El toreo no sabe de estaciones; ni de temperaturas. La mañana en la finca de Sergio Domínguez en Calahorra era gélida, una niebla para nada espesa acentuaba la sensación de frío, y entre la bruma sólo algún rayo de sol perezoso nos recordaba lo seco de este otoño extraño e indefindo. Otoño de crisis y de paro, otoño de despidos, de incertidumbres y de miedo, otoño en el que el toreo tuvo la virtud de recordarnos que vivimos, que el mundo gira, que las estaciones continúan su ritmo inapelable y que a veces de la yemas fluye algo que no tiene explicación, aunque tanto nos duela a los cronistas...
Era casi invierno; y un toro alambrado nacido para ser recortado tuvo la infinita suerte de morir ayer embebido por el temple. Germán, Carlos y los demás amigos de Toropasión nos dieron cita para volver a ver a Diego Urdiales ante un toro. No era un tentadero, ni una prueba... Era, sencillamente, uno de esos momentos que surgen y se aprovechan.

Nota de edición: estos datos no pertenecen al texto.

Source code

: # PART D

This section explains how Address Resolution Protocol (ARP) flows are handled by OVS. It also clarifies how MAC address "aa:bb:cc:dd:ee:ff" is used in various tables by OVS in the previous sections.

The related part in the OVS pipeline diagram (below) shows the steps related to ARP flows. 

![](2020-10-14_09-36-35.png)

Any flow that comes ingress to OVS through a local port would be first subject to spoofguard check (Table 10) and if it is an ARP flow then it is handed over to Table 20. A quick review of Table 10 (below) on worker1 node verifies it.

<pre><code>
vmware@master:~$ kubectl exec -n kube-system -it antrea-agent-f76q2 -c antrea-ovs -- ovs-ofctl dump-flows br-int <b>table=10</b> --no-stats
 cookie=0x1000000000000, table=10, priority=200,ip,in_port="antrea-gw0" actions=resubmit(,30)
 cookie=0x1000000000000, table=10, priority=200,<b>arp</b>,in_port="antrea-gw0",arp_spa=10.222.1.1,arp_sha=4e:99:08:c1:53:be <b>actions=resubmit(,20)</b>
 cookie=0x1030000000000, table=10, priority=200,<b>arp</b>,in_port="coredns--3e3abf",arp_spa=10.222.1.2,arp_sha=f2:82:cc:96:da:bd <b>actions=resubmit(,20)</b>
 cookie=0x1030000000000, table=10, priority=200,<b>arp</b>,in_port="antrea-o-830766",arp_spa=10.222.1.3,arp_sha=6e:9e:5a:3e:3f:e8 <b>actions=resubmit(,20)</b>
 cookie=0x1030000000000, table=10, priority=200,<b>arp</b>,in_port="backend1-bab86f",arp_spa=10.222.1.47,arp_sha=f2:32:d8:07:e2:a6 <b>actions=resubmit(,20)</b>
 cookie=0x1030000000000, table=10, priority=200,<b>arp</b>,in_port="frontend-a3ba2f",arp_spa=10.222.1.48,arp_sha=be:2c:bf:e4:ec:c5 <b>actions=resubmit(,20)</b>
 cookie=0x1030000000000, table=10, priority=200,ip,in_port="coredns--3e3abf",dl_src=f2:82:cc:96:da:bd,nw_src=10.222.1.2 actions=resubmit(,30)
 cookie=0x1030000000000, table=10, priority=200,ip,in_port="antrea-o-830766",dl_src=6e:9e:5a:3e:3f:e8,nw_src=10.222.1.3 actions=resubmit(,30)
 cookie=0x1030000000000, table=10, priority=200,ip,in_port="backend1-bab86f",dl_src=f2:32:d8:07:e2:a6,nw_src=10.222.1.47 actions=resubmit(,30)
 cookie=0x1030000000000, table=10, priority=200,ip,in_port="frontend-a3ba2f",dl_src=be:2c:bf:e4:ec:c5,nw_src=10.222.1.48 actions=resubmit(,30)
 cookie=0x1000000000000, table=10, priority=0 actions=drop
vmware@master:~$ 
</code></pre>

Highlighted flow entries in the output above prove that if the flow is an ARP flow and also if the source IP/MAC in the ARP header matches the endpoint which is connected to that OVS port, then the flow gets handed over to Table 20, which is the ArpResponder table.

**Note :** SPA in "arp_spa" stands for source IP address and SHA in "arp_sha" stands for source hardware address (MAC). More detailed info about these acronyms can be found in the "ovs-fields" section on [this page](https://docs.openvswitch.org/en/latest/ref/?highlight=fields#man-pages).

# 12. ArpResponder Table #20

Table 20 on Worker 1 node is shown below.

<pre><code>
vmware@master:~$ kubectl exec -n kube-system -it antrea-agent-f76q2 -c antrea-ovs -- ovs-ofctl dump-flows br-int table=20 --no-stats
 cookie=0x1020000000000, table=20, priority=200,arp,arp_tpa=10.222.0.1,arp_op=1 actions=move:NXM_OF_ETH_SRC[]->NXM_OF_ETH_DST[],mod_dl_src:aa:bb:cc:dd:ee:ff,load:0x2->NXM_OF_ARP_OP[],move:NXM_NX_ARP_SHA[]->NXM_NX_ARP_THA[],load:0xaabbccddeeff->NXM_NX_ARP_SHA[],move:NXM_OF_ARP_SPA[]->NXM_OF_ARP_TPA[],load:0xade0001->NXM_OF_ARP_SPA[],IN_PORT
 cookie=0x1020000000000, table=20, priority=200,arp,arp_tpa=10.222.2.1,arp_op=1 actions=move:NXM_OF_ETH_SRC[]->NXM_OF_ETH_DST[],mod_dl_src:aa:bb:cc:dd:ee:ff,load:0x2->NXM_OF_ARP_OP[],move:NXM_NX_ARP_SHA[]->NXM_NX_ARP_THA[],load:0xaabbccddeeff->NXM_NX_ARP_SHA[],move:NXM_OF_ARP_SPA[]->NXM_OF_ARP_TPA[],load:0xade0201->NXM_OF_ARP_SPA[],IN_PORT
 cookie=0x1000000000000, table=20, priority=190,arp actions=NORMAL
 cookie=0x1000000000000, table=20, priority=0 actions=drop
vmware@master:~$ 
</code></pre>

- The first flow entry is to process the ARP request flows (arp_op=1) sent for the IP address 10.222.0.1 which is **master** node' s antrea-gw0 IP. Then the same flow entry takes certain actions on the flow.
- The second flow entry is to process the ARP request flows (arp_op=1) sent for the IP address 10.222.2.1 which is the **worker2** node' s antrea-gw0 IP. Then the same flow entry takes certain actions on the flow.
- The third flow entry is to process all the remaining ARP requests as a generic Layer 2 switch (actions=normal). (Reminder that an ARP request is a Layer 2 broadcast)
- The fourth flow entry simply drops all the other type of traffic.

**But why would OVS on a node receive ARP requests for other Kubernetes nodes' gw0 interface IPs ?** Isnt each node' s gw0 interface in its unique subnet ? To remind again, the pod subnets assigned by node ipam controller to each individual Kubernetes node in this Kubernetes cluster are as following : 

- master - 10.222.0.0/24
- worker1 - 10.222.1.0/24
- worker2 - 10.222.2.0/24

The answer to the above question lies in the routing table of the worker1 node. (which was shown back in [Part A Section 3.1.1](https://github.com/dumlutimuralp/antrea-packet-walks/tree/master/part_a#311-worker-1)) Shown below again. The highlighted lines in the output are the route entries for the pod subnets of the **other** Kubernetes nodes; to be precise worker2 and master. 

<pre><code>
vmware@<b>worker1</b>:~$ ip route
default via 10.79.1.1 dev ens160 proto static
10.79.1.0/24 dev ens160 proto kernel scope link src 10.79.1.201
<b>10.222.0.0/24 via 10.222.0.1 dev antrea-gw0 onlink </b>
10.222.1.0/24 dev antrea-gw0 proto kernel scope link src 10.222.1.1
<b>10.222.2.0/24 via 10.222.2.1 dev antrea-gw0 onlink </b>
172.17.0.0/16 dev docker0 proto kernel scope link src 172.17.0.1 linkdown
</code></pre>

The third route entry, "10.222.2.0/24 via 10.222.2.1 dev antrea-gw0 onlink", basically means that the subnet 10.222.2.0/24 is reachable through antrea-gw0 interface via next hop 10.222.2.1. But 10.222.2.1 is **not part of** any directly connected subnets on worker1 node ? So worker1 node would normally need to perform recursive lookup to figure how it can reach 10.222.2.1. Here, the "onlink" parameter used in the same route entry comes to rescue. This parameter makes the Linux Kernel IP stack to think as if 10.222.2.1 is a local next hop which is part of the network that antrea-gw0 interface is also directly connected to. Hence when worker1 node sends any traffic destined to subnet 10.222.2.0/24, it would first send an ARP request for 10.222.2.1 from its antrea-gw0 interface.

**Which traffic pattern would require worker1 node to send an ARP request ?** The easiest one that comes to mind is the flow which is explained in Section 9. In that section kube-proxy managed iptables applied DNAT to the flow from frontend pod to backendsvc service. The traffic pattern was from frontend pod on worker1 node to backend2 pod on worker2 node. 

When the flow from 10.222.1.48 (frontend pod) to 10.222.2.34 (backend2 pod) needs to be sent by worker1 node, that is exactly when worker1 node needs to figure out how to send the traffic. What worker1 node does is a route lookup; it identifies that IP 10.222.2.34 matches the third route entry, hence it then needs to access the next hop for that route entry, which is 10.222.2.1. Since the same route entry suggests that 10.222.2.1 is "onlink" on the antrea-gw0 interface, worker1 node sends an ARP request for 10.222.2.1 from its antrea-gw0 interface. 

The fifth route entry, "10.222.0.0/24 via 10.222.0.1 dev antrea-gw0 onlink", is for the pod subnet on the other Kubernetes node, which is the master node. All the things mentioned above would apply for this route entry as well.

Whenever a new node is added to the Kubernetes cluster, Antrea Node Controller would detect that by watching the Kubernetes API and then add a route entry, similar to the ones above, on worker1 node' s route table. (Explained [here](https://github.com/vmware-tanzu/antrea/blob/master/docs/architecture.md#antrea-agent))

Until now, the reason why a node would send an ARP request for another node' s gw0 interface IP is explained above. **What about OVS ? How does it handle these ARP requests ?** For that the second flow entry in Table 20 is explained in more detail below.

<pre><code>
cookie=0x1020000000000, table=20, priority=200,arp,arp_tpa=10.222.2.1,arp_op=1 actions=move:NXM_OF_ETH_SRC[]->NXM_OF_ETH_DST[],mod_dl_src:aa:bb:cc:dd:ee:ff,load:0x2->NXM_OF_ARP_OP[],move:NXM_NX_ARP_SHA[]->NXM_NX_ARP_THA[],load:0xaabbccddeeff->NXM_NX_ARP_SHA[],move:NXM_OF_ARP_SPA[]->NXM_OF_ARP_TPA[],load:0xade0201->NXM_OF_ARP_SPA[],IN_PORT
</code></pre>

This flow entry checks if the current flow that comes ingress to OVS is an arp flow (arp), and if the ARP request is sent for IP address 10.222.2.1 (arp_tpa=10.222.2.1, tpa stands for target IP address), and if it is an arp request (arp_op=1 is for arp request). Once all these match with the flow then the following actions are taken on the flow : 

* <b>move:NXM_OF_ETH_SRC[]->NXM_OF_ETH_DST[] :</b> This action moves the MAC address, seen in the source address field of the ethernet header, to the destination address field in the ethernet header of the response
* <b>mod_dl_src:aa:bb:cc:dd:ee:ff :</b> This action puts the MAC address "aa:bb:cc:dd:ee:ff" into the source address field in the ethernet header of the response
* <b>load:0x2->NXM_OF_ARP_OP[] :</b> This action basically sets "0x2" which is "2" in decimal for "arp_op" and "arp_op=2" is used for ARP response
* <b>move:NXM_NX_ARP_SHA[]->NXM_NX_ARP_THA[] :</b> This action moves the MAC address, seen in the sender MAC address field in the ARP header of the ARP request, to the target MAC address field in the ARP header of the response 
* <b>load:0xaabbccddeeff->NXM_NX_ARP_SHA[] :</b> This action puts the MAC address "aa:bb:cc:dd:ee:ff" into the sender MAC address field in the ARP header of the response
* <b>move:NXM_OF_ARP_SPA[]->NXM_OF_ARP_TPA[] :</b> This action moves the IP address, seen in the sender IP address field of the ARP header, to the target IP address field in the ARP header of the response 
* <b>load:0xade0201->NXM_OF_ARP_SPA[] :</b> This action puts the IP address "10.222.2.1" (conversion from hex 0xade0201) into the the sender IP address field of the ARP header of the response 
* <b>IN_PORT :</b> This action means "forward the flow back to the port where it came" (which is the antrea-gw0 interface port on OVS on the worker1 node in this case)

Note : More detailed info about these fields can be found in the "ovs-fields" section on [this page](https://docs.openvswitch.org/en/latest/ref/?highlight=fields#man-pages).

El toro, frágil de patas, tenía esa nobleza boyancona de de las vacas suavonas por el pitón derecho, por el izquierdo se acostaba y se quedaba corto. Y exactamente por ahí le plantó cara Diego Urdiales para lograr muletazos llenos de enjundia, de conocimiento, de torería. Hacía casi dos meses que no había visto un pitón pero parecía tan singularmente despejado que daba la sensación de que la temporada no se le había terminado.
Toreó con fragancia, con sutileza y empaque. No había nada más que torería y ritmo, compás y sentimiento. Gozamos y nos reencotramos una mañana gélida de otoño con un matador al que ya le sueña la primavera.
o Las fotos son de mi hijo Mario, un chavea de 10 años que donde pone el ojo encuentra el arte.